Murat Uyurkulak metinlerini düşününce benim aklıma şu üç şey geliyor: İronik, travmatik, göndermeleri eksik olmayan…
Belki samimi bir yazar olmadığımdan, edebiyata tam bir sadakat hissedemediğimden hep bir şeylere bağlama, bir yerlere gönderme ihtiyacı duyuyorumdur. Bilmiyorum, kendi yazdıklarımla ilgili bu tür nitelemeleri ben de senden veya başkalarından öğreniyorum. Kendi yazdıklarıma belli bir mesafeden bakamıyorum, bakmaya çalıştığımda da ne gördüğümden, ne anladığımdan emin olamıyorum.

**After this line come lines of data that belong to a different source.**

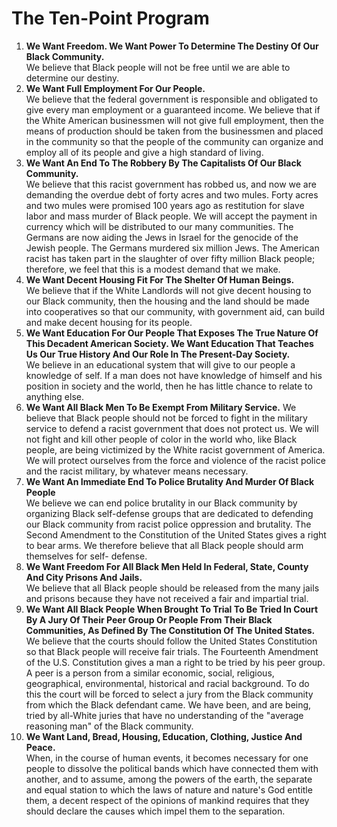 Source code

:  # The Ten-Point Program

 

1. **We Want Freedom. We Want Power To Determine The Destiny Of Our Black Community.**  
   We believe that Black people will not be free until we are able to determine our destiny.  
2. **We Want Full Employment For Our People.**  
    We believe that the federal government is responsible and obligated to give every man employment or a guaranteed income. We believe that if the White American businessmen will not give full employment, then the means of production should be taken from the businessmen and placed in the community so that the people of the community can organize and employ all of its people and give a high standard of living.  
3. **We Want An End To The Robbery By The Capitalists Of Our Black Community.**  
We believe that this racist government has robbed us, and now we are demanding the overdue debt of forty acres and two mules. Forty acres and two mules were promised 100 years ago as restitution for slave labor and mass murder of Black people. We will accept the payment in currency which will be distributed to our many communities. The Germans are now aiding the Jews in Israel for the genocide of the Jewish people. The Germans murdered six million Jews. The American racist has taken part in the slaughter of over fifty million Black people; therefore, we feel that this is a modest demand that we make.  
4. **We Want Decent Housing Fit For The Shelter Of Human Beings.**  
We believe that if the White Landlords will not give decent housing to our Black community, then the housing and the land should be made into cooperatives so that our community, with government aid, can build and make decent housing for its people.  
5. **We Want Education For Our People That Exposes The True Nature Of This Decadent American Society. We Want Education That Teaches Us Our True History And Our Role In The Present-Day Society.**  
We believe in an educational system that will give to our people a knowledge of self. If a man does not have knowledge of himself and his position in society and the world, then he has little chance to relate to anything else.
6. **We Want All Black Men To Be Exempt From Military Service.**
We believe that Black people should not be forced to fight in the military service to defend a racist government that does not protect us. We will not fight and kill other people of color in the world who, like Black people, are being victimized by the White racist government of America. We will protect ourselves from the force and violence of the racist police and the racist military, by whatever means necessary.  
7. **We Want An Immediate End To Police Brutality And Murder Of Black People**  
We believe we can end police brutality in our Black community by organizing Black self-defense groups that are dedicated to defending our Black community from racist police oppression and brutality. The Second Amendment to the Constitution of the United States gives a right to bear arms. We therefore believe that all Black people should arm themselves for self- defense.
8. **We Want Freedom For All Black Men Held In Federal, State, County And City Prisons And Jails.**  
We believe that all Black people should be released from the many jails and prisons because they have not received a fair and impartial trial.  
9. **We Want All Black People When Brought To Trial To Be Tried In Court By A Jury Of Their Peer Group Or People From Their Black Communities, As Defined By The Constitution Of The United States.**  
We believe that the courts should follow the United States Constitution so that Black people will receive fair trials. The Fourteenth Amendment of the U.S. Constitution gives a man a right to be tried by his peer group. A peer is a person from a similar economic, social, religious, geographical, environmental, historical and racial background. To do this the court will be forced to select a jury from the Black community from which the Black defendant came. We have been, and are being, tried by all-White juries that have no understanding of the "average reasoning man" of the Black community.  
10. **We Want Land, Bread, Housing, Education, Clothing, Justice And Peace.**  
When, in the course of human events, it becomes necessary for one people to dissolve the political bands which have connected them with another, and to assume, among the powers of the earth, the separate and equal station to which the laws of nature and nature's God entitle them, a decent respect of the opinions of mankind requires that they should declare the causes which impel them to the separation.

Bir de ‘mağlup’ durumu var tabii. Olayları, hikâyeleri mağlupların gözünden anlatmak sana niye çekici geliyor?
Anlatmanın başka bir yolunu bilmiyorum. Mağlupları akvaryumdaki balıklar gibi dışarıdan gözlemleyip tahlil ederek yazmıyorum. Zira ben de on yedi yaşından beri it gibi çalışan bir mağlubum, akvaryumun içindeyim yani. Öte yandan böyle olmak yazana otomatik bir artı veya eksi katmaz bence. Nasıl yaşadığın, nereden geldiğin değil, ne yazdığın önemli. İyiyse iyidir, değilse değildir.

Şimdi sen böyle söyleyince aklıma şu geldi. Yıldırım Türker, ‘Tol’ ile ilgili yazdığı bir yazıda “asabi bir kırılganlıkla karşımıza dikiliyor” olduğunu söylüyordu. Asabi bir kırılganlığın var mı? Bunun hayata karşı duyduğun en büyük itiraz olduğunu söyleyebilir miyiz?
Asabi olduğum söylenebilir, kırılganlıkla ilgiliyse bir şey diyemem. İnsanların ekserisinden daha kırılgan olduğumu sanmıyorum. Kırılgan olmak başka bir ruh durumu sanki, başkaları adına hakikaten ıstırap çekebilmekle, başkaları adına utanç duyabilmekle, insanlar için fedakârlık yapabilmekle alakalı bir şey. Ben o kadar ıstırap da utanç da duymuyorum, hayatımı idame ettirmeye çalışmak haricinde pek fazla şey yaptığımı, asil fedakârlıklarla iştigal ettiğimi söyleyemem. İtiraz meselesine gelince, en büyük itirazımın kitap yazmak şeklinde değil, pankart veya duvarlara yazı yazmak şeklinde tezahür etmesini yeğlerdim. O kadarına nefesim yetmedi…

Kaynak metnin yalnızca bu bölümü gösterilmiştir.